Après la série d’attentats à la bombe qui a endeuillé Mindanao le mois dernier, Mgr Orlando Quevedo, archevêque de Cotabato et président de la Conférence des évêques catholiques des Philippines, a appelé les Philippins, particulièrement dans le sud du pays, à la prière, à la retenue et à la justice ainsi qu’à la vigilance. Condamnant “l’inhumanité de ces actes terroristes” et exprimant les “plus sincères condoléances [de l’Eglise catholique] aux familles dans la peine il a déclaré que les responsables de l’Eglise catholique, après les attentats, avaient prié aux côté de responsables religieux musulmans et d’hindous pour la fin de ces “violences aveugles et dénuées de sens”.

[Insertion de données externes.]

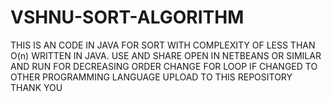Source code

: # VSHNU-SORT-ALGORITHM
THIS IS AN CODE IN JAVA FOR SORT WITH COMPLEXITY OF LESS THAN O(n) WRITTEN IN JAVA.       USE AND SHARE
OPEN IN NETBEANS OR SIMILAR AND RUN
FOR DECREASING ORDER CHANGE FOR LOOP
IF CHANGED TO OTHER PROGRAMMING LANGUAGE UPLOAD TO THIS REPOSITORY
THANK YOU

Le premier attentat du mois dernier remonte au 2 octobre. L’explosion d’une bombe près d’une base militaire dans la ville de Zamboanga a fait ce jour-là quatre morts, un soldat américain et trois citoyens philippins. Huit jours plus tard, le 10, l’explosion d’une bombe déposée sous un banc dans une gare routière de Kidapawan a tué six personnes et blessé 25 autres. Le 17 octobre, de nouveau à Zamboanga, mais cette fois-ci dans deux centres commerciaux de la ville, deux puissantes bombes ont tué sept personnes et blessé près de 150 autres. Enfin, le 20 octobre, devant un ancien fort espagnol de Zamboanga abritant aujourd’hui un sanctuaire marial, un militaire de la Marine a été tué par l’explosion d’une bombe ; dix-huit autres personnes – dont un nourrisson de douze mois – ont également été blessés. Par ailleurs, durant ce mois d’octobre, plusieurs autres bombes ont pu être désamorcées à temps.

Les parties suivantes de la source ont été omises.